» **What is expected**
Among the entries that follow, find the lines containing the string "sudo" and copy them.

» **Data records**
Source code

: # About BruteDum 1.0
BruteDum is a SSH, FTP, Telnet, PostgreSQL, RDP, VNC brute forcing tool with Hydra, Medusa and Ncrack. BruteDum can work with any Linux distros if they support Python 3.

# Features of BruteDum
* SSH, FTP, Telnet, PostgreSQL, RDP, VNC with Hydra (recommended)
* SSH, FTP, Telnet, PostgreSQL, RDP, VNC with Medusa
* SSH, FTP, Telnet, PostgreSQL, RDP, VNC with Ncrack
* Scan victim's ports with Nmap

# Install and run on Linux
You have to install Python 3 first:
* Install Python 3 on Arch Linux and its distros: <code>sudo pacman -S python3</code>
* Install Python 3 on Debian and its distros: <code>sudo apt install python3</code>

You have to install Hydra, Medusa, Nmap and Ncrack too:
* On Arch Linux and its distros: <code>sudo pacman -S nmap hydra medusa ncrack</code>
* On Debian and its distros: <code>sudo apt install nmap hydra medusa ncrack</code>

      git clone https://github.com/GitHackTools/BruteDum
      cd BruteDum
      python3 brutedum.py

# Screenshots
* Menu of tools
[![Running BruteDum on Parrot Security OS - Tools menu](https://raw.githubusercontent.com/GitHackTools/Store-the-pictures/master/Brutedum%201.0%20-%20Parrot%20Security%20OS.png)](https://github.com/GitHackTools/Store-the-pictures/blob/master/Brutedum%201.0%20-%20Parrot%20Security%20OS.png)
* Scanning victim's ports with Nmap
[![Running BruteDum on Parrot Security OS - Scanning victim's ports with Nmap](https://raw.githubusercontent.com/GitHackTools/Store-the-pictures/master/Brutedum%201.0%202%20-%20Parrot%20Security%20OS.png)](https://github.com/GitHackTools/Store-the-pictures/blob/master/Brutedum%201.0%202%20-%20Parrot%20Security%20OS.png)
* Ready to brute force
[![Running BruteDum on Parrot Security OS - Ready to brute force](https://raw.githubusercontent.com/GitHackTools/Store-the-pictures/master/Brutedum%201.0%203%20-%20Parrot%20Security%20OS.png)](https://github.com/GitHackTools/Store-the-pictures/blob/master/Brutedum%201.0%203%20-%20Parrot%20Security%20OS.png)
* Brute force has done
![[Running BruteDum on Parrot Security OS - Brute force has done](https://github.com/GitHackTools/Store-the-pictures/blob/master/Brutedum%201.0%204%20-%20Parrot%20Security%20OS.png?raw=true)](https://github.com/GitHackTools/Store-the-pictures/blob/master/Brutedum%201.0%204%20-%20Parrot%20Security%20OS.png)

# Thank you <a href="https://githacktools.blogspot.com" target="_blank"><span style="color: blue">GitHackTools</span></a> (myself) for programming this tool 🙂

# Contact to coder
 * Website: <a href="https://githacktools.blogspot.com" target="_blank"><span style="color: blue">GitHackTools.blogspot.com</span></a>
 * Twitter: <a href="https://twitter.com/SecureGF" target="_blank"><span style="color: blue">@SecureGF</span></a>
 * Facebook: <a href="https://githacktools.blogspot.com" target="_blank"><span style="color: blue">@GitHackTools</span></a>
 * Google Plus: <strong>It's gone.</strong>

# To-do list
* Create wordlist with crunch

» **Solved problem**
* Install Python 3 on Arch Linux and its distros: <code>sudo pacman -S python3</code>
* Install Python 3 on Debian and its distros: <code>sudo apt install python3</code>
* On Arch Linux and its distros: <code>sudo pacman -S nmap hydra medusa ncrack</code>
* On Debian and its distros: <code>sudo apt install nmap hydra medusa ncrack</code>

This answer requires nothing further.